5:17 – Penn State is just eating the clock, and it looks like Wisconsin is just waiting to lose. Wisconsin just sacked the PS QB for the first time today.
5:20 – How great will 30 Days of Night be?
5:23 – It’s official, Brad Nessler is calling this one. He could’ve 15 minutes ago. The Penn State defense is all over WI like stink on $#!+. Axl Foley on turds in the pool – “I can bring it by later for you to verify…”
5:27 – Hef cameo!!
5:30 – Brad Brent and Company debate the merits of Outback’s bloomin’ Onion dip. Click here to find out how drunk you should be right now. Penn States backup QB runs for 20 yards to the Wisconsin 2, and it about to become Penn State 38 — Wisconsin 7
5:36 – Wisconsin has their backup QB in as well. Congrats to the Badgers 2nd string for carrying on the tradition and pride of WI Football. I’m being sarcastic, as WI has committed 2 consecutive false starts.
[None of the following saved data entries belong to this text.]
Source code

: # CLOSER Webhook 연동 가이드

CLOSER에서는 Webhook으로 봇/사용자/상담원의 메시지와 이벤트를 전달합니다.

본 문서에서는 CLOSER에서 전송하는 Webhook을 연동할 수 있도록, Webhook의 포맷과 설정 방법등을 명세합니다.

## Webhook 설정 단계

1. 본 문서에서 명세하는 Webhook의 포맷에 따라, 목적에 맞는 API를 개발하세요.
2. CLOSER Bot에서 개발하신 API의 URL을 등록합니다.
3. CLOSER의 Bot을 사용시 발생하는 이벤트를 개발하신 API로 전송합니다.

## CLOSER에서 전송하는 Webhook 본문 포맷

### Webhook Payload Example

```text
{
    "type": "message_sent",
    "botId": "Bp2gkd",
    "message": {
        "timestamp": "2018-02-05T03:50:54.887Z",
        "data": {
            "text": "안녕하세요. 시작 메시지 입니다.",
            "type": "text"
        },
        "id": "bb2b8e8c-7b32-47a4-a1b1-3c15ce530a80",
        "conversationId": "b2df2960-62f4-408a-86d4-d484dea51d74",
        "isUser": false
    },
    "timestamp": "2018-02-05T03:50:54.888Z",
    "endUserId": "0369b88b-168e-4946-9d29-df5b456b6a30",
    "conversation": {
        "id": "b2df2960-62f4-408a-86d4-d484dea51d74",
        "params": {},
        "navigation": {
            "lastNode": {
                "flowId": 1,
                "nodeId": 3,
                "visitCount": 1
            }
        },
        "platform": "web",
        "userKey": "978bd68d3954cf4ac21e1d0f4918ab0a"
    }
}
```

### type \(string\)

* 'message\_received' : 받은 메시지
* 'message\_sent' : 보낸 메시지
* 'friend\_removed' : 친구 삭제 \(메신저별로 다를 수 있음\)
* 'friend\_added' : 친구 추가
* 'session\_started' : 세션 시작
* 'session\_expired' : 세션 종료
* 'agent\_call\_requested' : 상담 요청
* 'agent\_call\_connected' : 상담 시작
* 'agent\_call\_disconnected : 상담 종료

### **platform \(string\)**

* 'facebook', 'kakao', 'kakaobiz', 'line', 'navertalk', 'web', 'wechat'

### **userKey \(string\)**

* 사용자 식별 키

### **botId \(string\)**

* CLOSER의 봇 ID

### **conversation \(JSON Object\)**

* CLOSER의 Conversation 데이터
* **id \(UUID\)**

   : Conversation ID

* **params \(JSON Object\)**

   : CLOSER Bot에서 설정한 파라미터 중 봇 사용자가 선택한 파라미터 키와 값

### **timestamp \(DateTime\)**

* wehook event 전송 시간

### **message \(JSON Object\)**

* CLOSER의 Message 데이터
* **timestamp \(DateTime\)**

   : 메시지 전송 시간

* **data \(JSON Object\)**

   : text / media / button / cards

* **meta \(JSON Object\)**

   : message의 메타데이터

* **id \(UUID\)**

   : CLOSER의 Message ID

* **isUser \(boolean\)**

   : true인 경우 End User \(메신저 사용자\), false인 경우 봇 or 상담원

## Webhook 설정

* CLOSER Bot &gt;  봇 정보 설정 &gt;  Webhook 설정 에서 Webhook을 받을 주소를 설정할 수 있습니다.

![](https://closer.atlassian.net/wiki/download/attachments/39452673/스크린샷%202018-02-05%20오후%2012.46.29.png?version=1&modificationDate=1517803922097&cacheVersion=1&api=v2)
5:37 – “There will be no ‘F’ crime. The alphabet bandit is dead.”
5:39 – Which is the worst sequel? Beverly Hills Cop 3, the Godfather III, Caddyshack 2, Major League 2, Slap Shot 2, or Rocky V? Trevor’s theory – If an ‘R’ rated movie’s sequel is rated PG-13, the sequel will be terrible. There are currently no exceptions to this rule.
5:44 – the game is finally over. Wisconsin 7 — Pen State 38. Props to JoPa, and his great gameplan, Middle Fingers to Bielima for a crappy gameplan. Gameball for WI goes to Kyle Jefferson, who ended up with 124 recieving yards.